Segment Start: Records to process

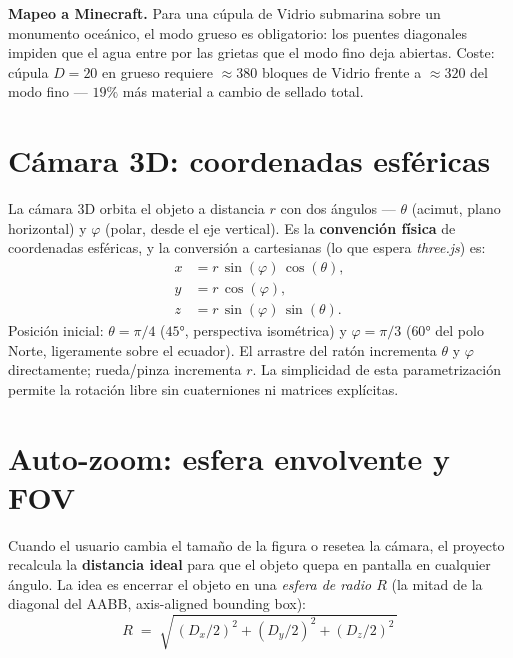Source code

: \documentclass[12pt,a4paper]{scrartcl}
\newcommand{\acc}[1]{\textcolor{accent}{\textbf{#1}}}
\begin{document}
\begin{minec}
\textbf{Mapeo a Minecraft.} Para una cúpula de Vidrio submarina sobre un monumento oceánico, el modo grueso es obligatorio: los puentes diagonales impiden que el agua entre por las grietas que el modo fino deja abiertas. Coste: cúpula $D=20$ en grueso requiere $\approx 380$ bloques de Vidrio frente a $\approx 320$ del modo fino --- $19\%$ más material a cambio de sellado total.
\end{minec}

\section{Cámara 3D: coordenadas esféricas}

La cámara 3D orbita el objeto a distancia $r$ con dos ángulos --- $\theta$ (acimut, plano horizontal) y $\varphi$ (polar, desde el eje vertical). Es la \acc{convención física} de coordenadas esféricas, y la conversión a cartesianas (lo que espera \emph{three.js}) es:
\[
\begin{aligned}
x &= r\,\sin(\varphi)\,\cos(\theta), \\
y &= r\,\cos(\varphi), \\
z &= r\,\sin(\varphi)\,\sin(\theta).
\end{aligned}
\]
Posición inicial: $\theta = \pi/4$ ($45°$, perspectiva isométrica) y $\varphi = \pi/3$ ($60°$ del polo Norte, ligeramente sobre el ecuador). El arrastre del ratón incrementa $\theta$ y $\varphi$ directamente; rueda/pinza incrementa $r$. La simplicidad de esta parametrización permite la rotación libre sin cuaterniones ni matrices explícitas.

\section{Auto-zoom: esfera envolvente y FOV}

Cuando el usuario cambia el tamaño de la figura o resetea la cámara, el proyecto recalcula la \acc{distancia ideal} para que el objeto quepa en pantalla en cualquier ángulo. La idea es encerrar el objeto en una \emph{esfera de radio $R$} (la mitad de la diagonal del AABB, axis-aligned bounding box):
\[
R \;=\; \sqrt{\,(D_x/2)^2 + (D_y/2)^2 + (D_z/2)^2\,}
\]
\end{document}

Segment End: Records to process

In the material above, each line with the word "distancia" should be copied.

La cámara 3D orbita el objeto a distancia $r$ con dos ángulos --- $\theta$ (acimut, plano horizontal) y $\varphi$ (polar, desde el eje vertical). Es la \acc{convención física} de coordenadas esféricas, y la conversión a cartesianas (lo que espera \emph{three.js}) es:
Cuando el usuario cambia el tamaño de la figura o resetea la cámara, el proyecto recalcula la \acc{distancia ideal} para que el objeto quepa en pantalla en cualquier ángulo. La idea es encerrar el objeto en una \emph{esfera de radio $R$} (la mitad de la diagonal del AABB, axis-aligned bounding box):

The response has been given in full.